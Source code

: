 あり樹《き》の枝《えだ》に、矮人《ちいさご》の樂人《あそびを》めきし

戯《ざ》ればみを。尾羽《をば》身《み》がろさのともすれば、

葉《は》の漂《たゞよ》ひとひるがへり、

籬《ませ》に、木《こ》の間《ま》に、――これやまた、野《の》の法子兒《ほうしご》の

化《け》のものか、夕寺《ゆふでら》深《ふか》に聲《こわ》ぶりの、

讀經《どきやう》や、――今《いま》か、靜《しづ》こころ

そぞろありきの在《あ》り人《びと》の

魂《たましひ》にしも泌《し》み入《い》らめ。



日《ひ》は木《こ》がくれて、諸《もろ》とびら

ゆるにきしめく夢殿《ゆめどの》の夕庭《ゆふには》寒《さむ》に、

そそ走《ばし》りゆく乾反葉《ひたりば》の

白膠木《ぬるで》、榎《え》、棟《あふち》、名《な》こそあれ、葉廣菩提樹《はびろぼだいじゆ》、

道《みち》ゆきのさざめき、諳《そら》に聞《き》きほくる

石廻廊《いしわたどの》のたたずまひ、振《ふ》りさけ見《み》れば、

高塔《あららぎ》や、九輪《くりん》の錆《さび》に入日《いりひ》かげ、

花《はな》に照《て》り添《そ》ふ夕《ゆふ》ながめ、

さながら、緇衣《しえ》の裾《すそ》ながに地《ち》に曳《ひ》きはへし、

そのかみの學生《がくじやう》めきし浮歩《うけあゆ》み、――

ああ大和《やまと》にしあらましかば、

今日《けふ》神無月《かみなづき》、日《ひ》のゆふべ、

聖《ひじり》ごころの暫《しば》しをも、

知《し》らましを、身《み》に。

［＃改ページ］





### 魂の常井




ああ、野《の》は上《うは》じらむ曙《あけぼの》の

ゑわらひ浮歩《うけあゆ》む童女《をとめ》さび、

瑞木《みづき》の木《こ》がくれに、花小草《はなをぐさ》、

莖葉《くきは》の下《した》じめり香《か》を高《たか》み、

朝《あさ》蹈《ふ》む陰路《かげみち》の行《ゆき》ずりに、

########

Each record is to be restated word for word.

Source code

: あり樹《き》の枝《えだ》に、矮人《ちいさご》の樂人《あそびを》めきし

戯《ざ》ればみを。尾羽《をば》身《み》がろさのともすれば、

葉《は》の漂《たゞよ》ひとひるがへり、

籬《ませ》に、木《こ》の間《ま》に、――これやまた、野《の》の法子兒《ほうしご》の

化《け》のものか、夕寺《ゆふでら》深《ふか》に聲《こわ》ぶりの、

讀經《どきやう》や、――今《いま》か、靜《しづ》こころ

そぞろありきの在《あ》り人《びと》の

魂《たましひ》にしも泌《し》み入《い》らめ。



日《ひ》は木《こ》がくれて、諸《もろ》とびら

ゆるにきしめく夢殿《ゆめどの》の夕庭《ゆふには》寒《さむ》に、

そそ走《ばし》りゆく乾反葉《ひたりば》の

白膠木《ぬるで》、榎《え》、棟《あふち》、名《な》こそあれ、葉廣菩提樹《はびろぼだいじゆ》、

道《みち》ゆきのさざめき、諳《そら》に聞《き》きほくる

石廻廊《いしわたどの》のたたずまひ、振《ふ》りさけ見《み》れば、

高塔《あららぎ》や、九輪《くりん》の錆《さび》に入日《いりひ》かげ、

花《はな》に照《て》り添《そ》ふ夕《ゆふ》ながめ、

さながら、緇衣《しえ》の裾《すそ》ながに地《ち》に曳《ひ》きはへし、

そのかみの學生《がくじやう》めきし浮歩《うけあゆ》み、――

ああ大和《やまと》にしあらましかば、

今日《けふ》神無月《かみなづき》、日《ひ》のゆふべ、

聖《ひじり》ごころの暫《しば》しをも、

知《し》らましを、身《み》に。

［＃改ページ］





### 魂の常井




ああ、野《の》は上《うは》じらむ曙《あけぼの》の

ゑわらひ浮歩《うけあゆ》む童女《をとめ》さび、

瑞木《みづき》の木《こ》がくれに、花小草《はなをぐさ》、

莖葉《くきは》の下《した》じめり香《か》を高《たか》み、

朝《あさ》蹈《ふ》む陰路《かげみち》の行《ゆき》ずりに、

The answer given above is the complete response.